One side of this implication is clear i.e. if $30 \mid x$ then $2,3$ and $5$ also
divide $x$. On the other hand suppose that $2,3$ and $5$ divide $x$. Then by the
fundamental theorem of arithmetic we have the unique prime factorization
$x=\pm 1*2^{\epsilon_{1}}*3^{\epsilon_{2}*}5^{\epsilon_{3}}*\ldots$ and in
particular we find that $\epsilon_{1},\epsilon_{2},\epsilon_{3}$ are all at
least 1. So $30=2*3*5$ divides $x$ as well. (It is sometimes useful to think
that $a$ divides $b$ if and only if $b$ ``contains'' $a$'s prime factorization.)

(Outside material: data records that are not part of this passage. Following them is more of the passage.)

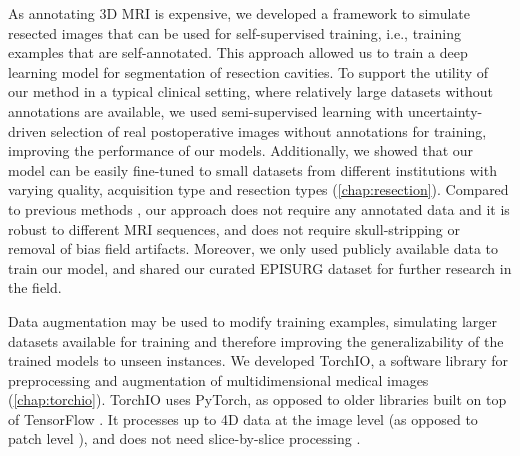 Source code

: As annotating 3D \ac{MRI} is expensive, we developed a framework to simulate resected images that can be used for self-supervised training, i.e., training examples that are self-annotated.
This approach allowed us to train a deep learning model for segmentation of resection cavities.
To support the utility of our method in a typical clinical setting, where relatively large datasets without annotations are available, we used semi-supervised learning with uncertainty-driven selection of real postoperative images without annotations for training, improving the performance of our models.
Additionally, we showed that our model can be easily fine-tuned to small datasets from different institutions with varying quality, acquisition type and resection types (\cref{chap:resection}).
Compared to previous methods \cite{ermis_fully_2020,meier_automatic_2017}, our approach does not require any annotated data and it is robust to different \acs{MRI} sequences, and does not require skull-stripping or removal of bias field artifacts.
Moreover, we only used publicly available data to train our model, and shared our curated EPISURG dataset for further research in the field.

Data augmentation may be used to modify training examples, simulating larger datasets available for training and therefore improving the generalizability of the trained models to unseen instances.
We developed TorchIO, a software library for preprocessing and augmentation of multidimensional medical images (\cref{chap:torchio}).
TorchIO uses PyTorch, as opposed to older libraries built on top of TensorFlow \cite{pawlowski_dltk_2017,gibson_niftynet_2018}.
It processes up to 4D data at the image level (as opposed to patch level \cite{isensee_batchgenerators_2020}), and does not need slice-by-slice processing \cite{christian_s_perone_peronemedicaltorch_2018}.
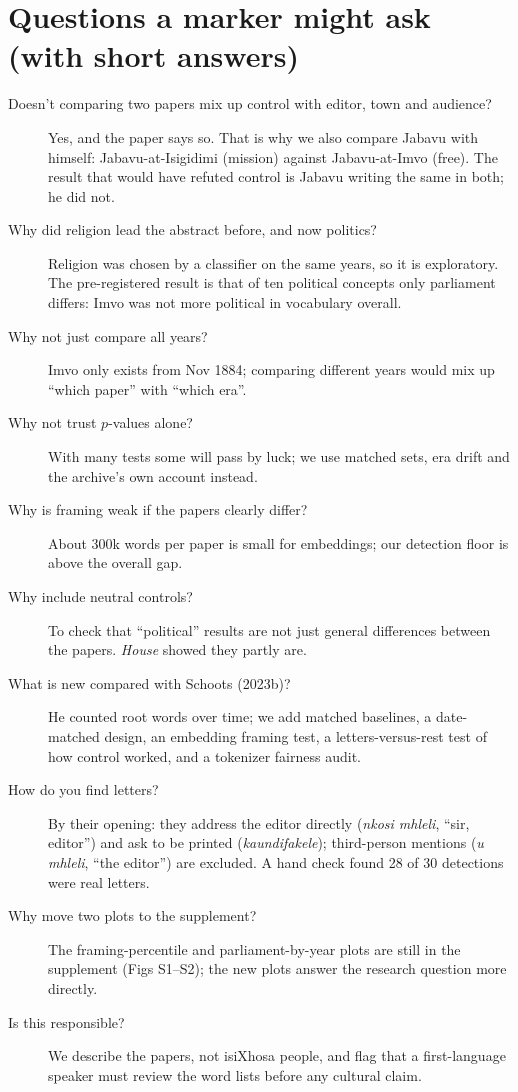 \documentclass[11pt]{article}
\begin{document}
\section{Questions a marker might ask (with short answers)}
\begin{description}
\item[Doesn't comparing two papers mix up control with editor, town and audience?] Yes, and the paper says so. That is why we also compare Jabavu with himself: Jabavu-at-Isigidimi (mission) against Jabavu-at-Imvo (free). The result that would have refuted control is Jabavu writing the same in both; he did not.
\item[Why did religion lead the abstract before, and now politics?] Religion was chosen by a classifier on the same years, so it is exploratory. The pre-registered result is that of ten political concepts only parliament differs: Imvo was not more political in vocabulary overall.
\item[Why not just compare all years?] Imvo only exists from Nov 1884; comparing different years would mix up ``which paper'' with ``which era''.
\item[Why not trust $p$-values alone?] With many tests some will pass by luck; we use matched sets, era drift and the archive's own account instead.
\item[Why is framing weak if the papers clearly differ?] About 300k words per paper is small for embeddings; our detection floor is above the overall gap.
\item[Why include neutral controls?] To check that ``political'' results are not just general differences between the papers. \emph{House} showed they partly are.
\item[What is new compared with Schoots (2023b)?] He counted root words over time; we add matched baselines, a date-matched design, an embedding framing test, a letters-versus-rest test of how control worked, and a tokenizer fairness audit.
\item[How do you find letters?] By their opening: they address the editor directly (\emph{nkosi mhleli}, ``sir, editor'') and ask to be printed (\emph{kaundifakele}); third-person mentions (\emph{u mhleli}, ``the editor'') are excluded. A hand check found 28 of 30 detections were real letters.
\item[Why move two plots to the supplement?] The framing-percentile and parliament-by-year plots are still in the supplement (Figs S1--S2); the new plots answer the research question more directly.
\item[Is this responsible?] We describe the papers, not isiXhosa people, and flag that a first-language speaker must review the word lists before any cultural claim.
\end{description}
\end{document}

So if we show that $n \mid a^{5}-a$ for all $a$ when $n=2,3,5$, we're done. So
we check for each of them. I'll only do the case for $n=5$, we need to check for
$a=0,1,2,3,4$. When $a=0,1$ the equation clearly holds. For the rest:\[ \bob{rcl}
4^{5}=4^{2}*4^{2}*4&\equiv& 1*1*4 \equiv 4 \mod(5)\\
3^{5}=3^{2}*3^{2}*3&\equiv& (-1)*(-1)*3 \equiv 3 \mod(5)\\
2^{5}=4*2^{3}&\equiv& (-1)*3 \equiv 2 \mod(5)\\
\killbob \]
So we have that for each $a \in \Z$, $a^{5}\equiv a \mod(5)$. Similarly the
equations also hold for all $a$ modulo 2 and 3. We can therefore infer that
for all $a \in \Z, a^{5}\equiv a \mod(30)$.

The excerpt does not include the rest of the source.